The bill, HB10-1001, increases Colorado’s renewable energy standard from 20% to 30% – keeping the target date of 2020 the same. The new standard will allow Coloradans to get a larger percentage of clean electricity from sources such as wind and solar- more than almost anywhere else in the country.
“Colorado’s New Energy Economy is putting people and our state to work. We have one of the highest concentrations of workers in the clean energy industry,” said Gov. Bill Ritter. “Last week, I testified in support of this legislation because increasing our renewable energy standard will give another much needed boost to our economy. This bill will add solar to 100,000 rooftops. Also, it will create tens of thousands of jobs over the next decade and clean power that protects our environment.”

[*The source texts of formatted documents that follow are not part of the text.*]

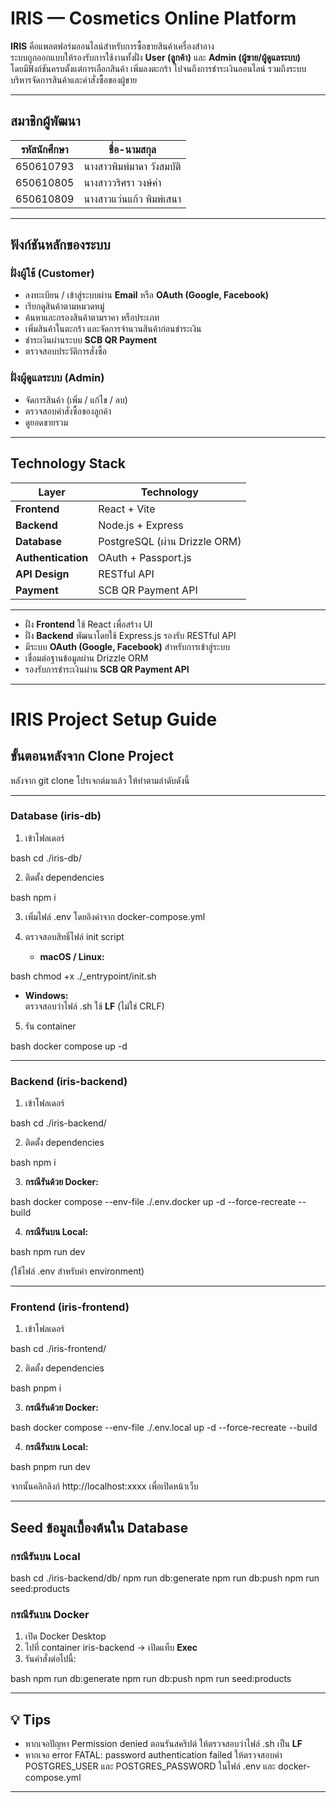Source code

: # IRIS — Cosmetics Online Platform

**IRIS** คือแพลตฟอร์มออนไลน์สำหรับการซื้อขายสินค้าเครื่องสำอาง  
ระบบถูกออกแบบให้รองรับการใช้งานทั้งฝั่ง **User (ลูกค้า)** และ **Admin (ผู้ขาย/ผู้ดูแลระบบ)**  
โดยมีฟังก์ชันครบตั้งแต่การเลือกสินค้า เพิ่มลงตะกร้า ไปจนถึงการชำระเงินออนไลน์ รวมถึงระบบบริหารจัดการสินค้าและคำสั่งซื้อของผู้ขาย

---

## สมาชิกผู้พัฒนา

| รหัสนักศึกษา | ชื่อ-นามสกุล |
|----------------|-------------------------------|
| 650610793 | นางสาวพิมพ์มาดา วังสมบัติ |
| 650610805 | นางสาววริศรา วงษ์คำ |
| 650610809 | นางสาวแว่นแก้ว พิมพ์เสนา |

---

## ฟังก์ชันหลักของระบบ

### ฝั่งผู้ใช้ (Customer)
- ลงทะเบียน / เข้าสู่ระบบผ่าน **Email** หรือ **OAuth (Google, Facebook)**
- เรียกดูสินค้าตามหมวดหมู่
- ค้นหาและกรองสินค้าตามราคา หรือประเภท
- เพิ่มสินค้าในตะกร้า และจัดการจำนวนสินค้าก่อนชำระเงิน
- ชำระเงินผ่านระบบ **SCB QR Payment**
- ตรวจสอบประวัติการสั่งซื้อ

### ฝั่งผู้ดูแลระบบ (Admin)
- จัดการสินค้า (เพิ่ม / แก้ไข / ลบ)
- ตรวจสอบคำสั่งซื้อของลูกค้า
- ดูยอดขายรวม

---

## Technology Stack

| Layer | Technology |
|-------|-------------|
| **Frontend** | React + Vite |
| **Backend** | Node.js + Express |
| **Database** | PostgreSQL (ผ่าน Drizzle ORM) |
| **Authentication** | OAuth + Passport.js |
| **API Design** | RESTful API |
| **Payment** | SCB QR Payment API |

---

- ฝั่ง **Frontend** ใช้ React เพื่อสร้าง UI  
- ฝั่ง **Backend** พัฒนาโดยใช้ Express.js รองรับ RESTful API  
- มีระบบ **OAuth (Google, Facebook)** สำหรับการเข้าสู่ระบบ  
- เชื่อมต่อฐานข้อมูลผ่าน Drizzle ORM  
- รองรับการชำระเงินผ่าน **SCB QR Payment API**

---

# IRIS Project Setup Guide

## ขั้นตอนหลังจาก Clone Project
หลังจาก git clone โปรเจกต์มาแล้ว ให้ทำตามลำดับดังนี้

---

### Database (iris-db)

1. เข้าโฟลเดอร์  
   
bash
   cd ./iris-db/

2. ติดตั้ง dependencies  
   
bash
   npm i

3. เพิ่มไฟล์ .env โดยอิงค่าจาก docker-compose.yml

4. ตรวจสอบสิทธิ์ไฟล์ init script  
   - **macOS / Linux:**  
     
bash
     chmod +x ./_entrypoint/init.sh 

   - **Windows:**  
     ตรวจสอบว่าไฟล์ .sh ใช้ **LF** (ไม่ใช่ CRLF)

5. รัน container  
   
bash
   docker compose up -d

---

### Backend (iris-backend)

1. เข้าโฟลเดอร์  
   
bash
   cd ./iris-backend/  

2. ติดตั้ง dependencies  
   
bash
   npm i

3. **กรณีรันด้วย Docker:**  
   
bash
   docker compose --env-file ./.env.docker up -d --force-recreate --build

4. **กรณีรันบน Local:**  
   
bash
   npm run dev  

   (ใช้ไฟล์ .env สำหรับค่า environment)

---

### Frontend (iris-frontend)

1. เข้าโฟลเดอร์  
   
bash
   cd ./iris-frontend/

2. ติดตั้ง dependencies  
   
bash
   pnpm i

3. **กรณีรันด้วย Docker:**  
   
bash
   docker compose --env-file ./.env.local up -d --force-recreate --build

4. **กรณีรันบน Local:**  
   
bash
   pnpm run dev

   จากนั้นคลิกลิงก์ http://localhost:xxxx เพื่อเปิดหน้าเว็บ

---

## Seed ข้อมูลเบื้องต้นใน Database

### กรณีรันบน Local
bash
cd ./iris-backend/db/
npm run db:generate
npm run db:push
npm run seed:products

### กรณีรันบน Docker
1. เปิด Docker Desktop  
2. ไปที่ container iris-backend → เปิดแท็บ **Exec**
3. รันคำสั่งต่อไปนี้:
   
bash
   npm run db:generate
   npm run db:push
   npm run seed:products

---

## 💡 Tips

- หากเจอปัญหา Permission denied ตอนรันสคริปต์ ให้ตรวจสอบว่าไฟล์ .sh เป็น **LF**
- หากเจอ error FATAL: password authentication failed ให้ตรวจสอบค่า POSTGRES_USER และ POSTGRES_PASSWORD ในไฟล์ .env และ docker-compose.yml

---
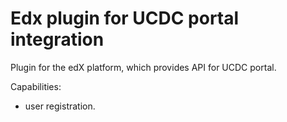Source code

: # Edx plugin for UCDC portal integration

Plugin for the edX platform, which provides API for UCDC portal.

Capabilities:
- user registration.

The improved standard, a centerpiece of Gov. Ritter’s 2010 agenda as well as House and Senate leadership, builds on a track record of success, and is the second time in 4 years the General Assembly is renewing their commitment to a clean energy future that has proven to bring new jobs and new business investments to the state economy.
“We are going to make Colorado the best in the Rocky Mountain West,” said Pam Kiely, program director of Environment Colorado. “With close to a third of our electricity coming from clean, homegrown renewable resources, we will be a model for the rest of the country at a defining time in the debate about our nation’s energy future. We can, and should, take this next bold step.”
HB1001 also marks a significant increase in Colorado’s commitment to local, homegrown renewable energy such as rooftop solar or local community wind farms. Distributed Generation (DG), or ‘on-site’ electricity, is produced right where we need it most, on homes, farms, and businesses. More locally generated electricity helps to avoid costly transmission upgrades and helps to stabilize the electricity grid.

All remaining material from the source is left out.